娼婦しょうふとして働かされることもあるのよね」


 言いよどんだその先を紅蘭こうらんに引き取られ、麒翔きしょうは気まずげに頷いた。


「そうね……龍人族の奴隷と比べても、概念的には近いわね。ただやっぱり、あんたの話を聞く限りだと、一つだけ大きく異なる部分があるわ」

「異なる部分?」

「まず、大前提から話すわね。龍人族の国には、全龍人が守らなければならないおきてと、それとは別に群れの規則があるの。基本的に細かい規則――例えば、殺人は禁止とか、泥棒は禁止っていうのは群れの規則にあたるのよ。つまり、人間社会でいうところの法律が、群れの規則とイコールなわけ」


 龍人族の――とりわけ貴族の群れは、群れ単位で都市国家並みの独立性を保持している。それは言い換えれば、国家レベルで秩序が保たれているとも言えそうである。ならば、群れの規則は法律に相当するというのも、直感的に理解できる話だった。


「じゃあ、おきてとはなんだって話になるわよね。掟っていうのは、古来から伝わる絶対に曲げてはならない一族に課せられたいましめだと思ってくれればいいわ。例えば、無印は妻を一人しか娶れないとか、最初に契りを結んだ者のみ正妃に据えることができる、とかがそうね。これは龍皇陛下でさえも曲げることができないの」


「なるほどな。その掟っていうのは、破るとどうなるんだ?」

「一概には言えないけど、重たい罰則が科せられるわ。例えば、爵位を剥奪され、無印へ格下げされるとかね」

「無印って妻を一人しか娶れないんだろ」

「そうよ。だから無印に降格した時点で群れは崩壊するの」

「もし拒んだら?」

「全龍人を敵に回すことになるわね」


 群れの規則は、配下の者にしか適用されないが、掟は全龍人に作用する。要するに群れの規則を国の法律とするなら、掟は各国間における外交的な合意によって決められた国際規則のようなもの――と、解釈できる。

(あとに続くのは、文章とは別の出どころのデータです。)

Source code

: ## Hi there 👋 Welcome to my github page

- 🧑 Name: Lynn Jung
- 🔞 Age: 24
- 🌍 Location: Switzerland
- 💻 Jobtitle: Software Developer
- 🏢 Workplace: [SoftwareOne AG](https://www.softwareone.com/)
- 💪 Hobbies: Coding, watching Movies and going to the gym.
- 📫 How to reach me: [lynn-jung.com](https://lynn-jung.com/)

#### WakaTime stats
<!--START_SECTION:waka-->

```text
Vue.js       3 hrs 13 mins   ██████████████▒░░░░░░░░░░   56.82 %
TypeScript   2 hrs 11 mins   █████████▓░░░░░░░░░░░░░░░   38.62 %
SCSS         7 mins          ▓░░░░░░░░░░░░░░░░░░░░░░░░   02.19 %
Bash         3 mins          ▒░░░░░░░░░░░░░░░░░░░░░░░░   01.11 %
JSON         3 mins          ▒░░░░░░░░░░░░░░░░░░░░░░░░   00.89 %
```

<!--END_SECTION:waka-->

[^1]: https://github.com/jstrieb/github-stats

 実際、掟を破ったことがおおやけになった場合、中立都市と呼ばれる場所で裁判が開かれるのだと紅蘭こうらんは言った。そして彼女は続けて念を押すように、


「いい? ここからが大事だからよく聞いて。掟の一つに、『満十八歳を迎えた者は、自由に群れを作って独立することができる』って文言があるのよ」

「満十八歳というと、学園卒業とほぼ同時期だな。群れの旗揚げも学園卒業後に行われるんだろ。もしかして学園のスケジュールは掟に合わせてあるのか」

「そうよ。裏を返せば、この掟があるから学園規則では『学生の間に旗揚げはできない』と解釈されてるわけ」


 そこで紅蘭こうらんは、隣に座る月乃つきのをチラリと見た。


「そしてこの掟は、奴隷身分の者にも等しく適用される」


 うつむいたまま語らずにいた月乃つきのが、身を強張らせてぎゅっと膝上の龍衣を握り締めた。ここからが本題なのだと麒翔きしょうは内心で覚悟を決める。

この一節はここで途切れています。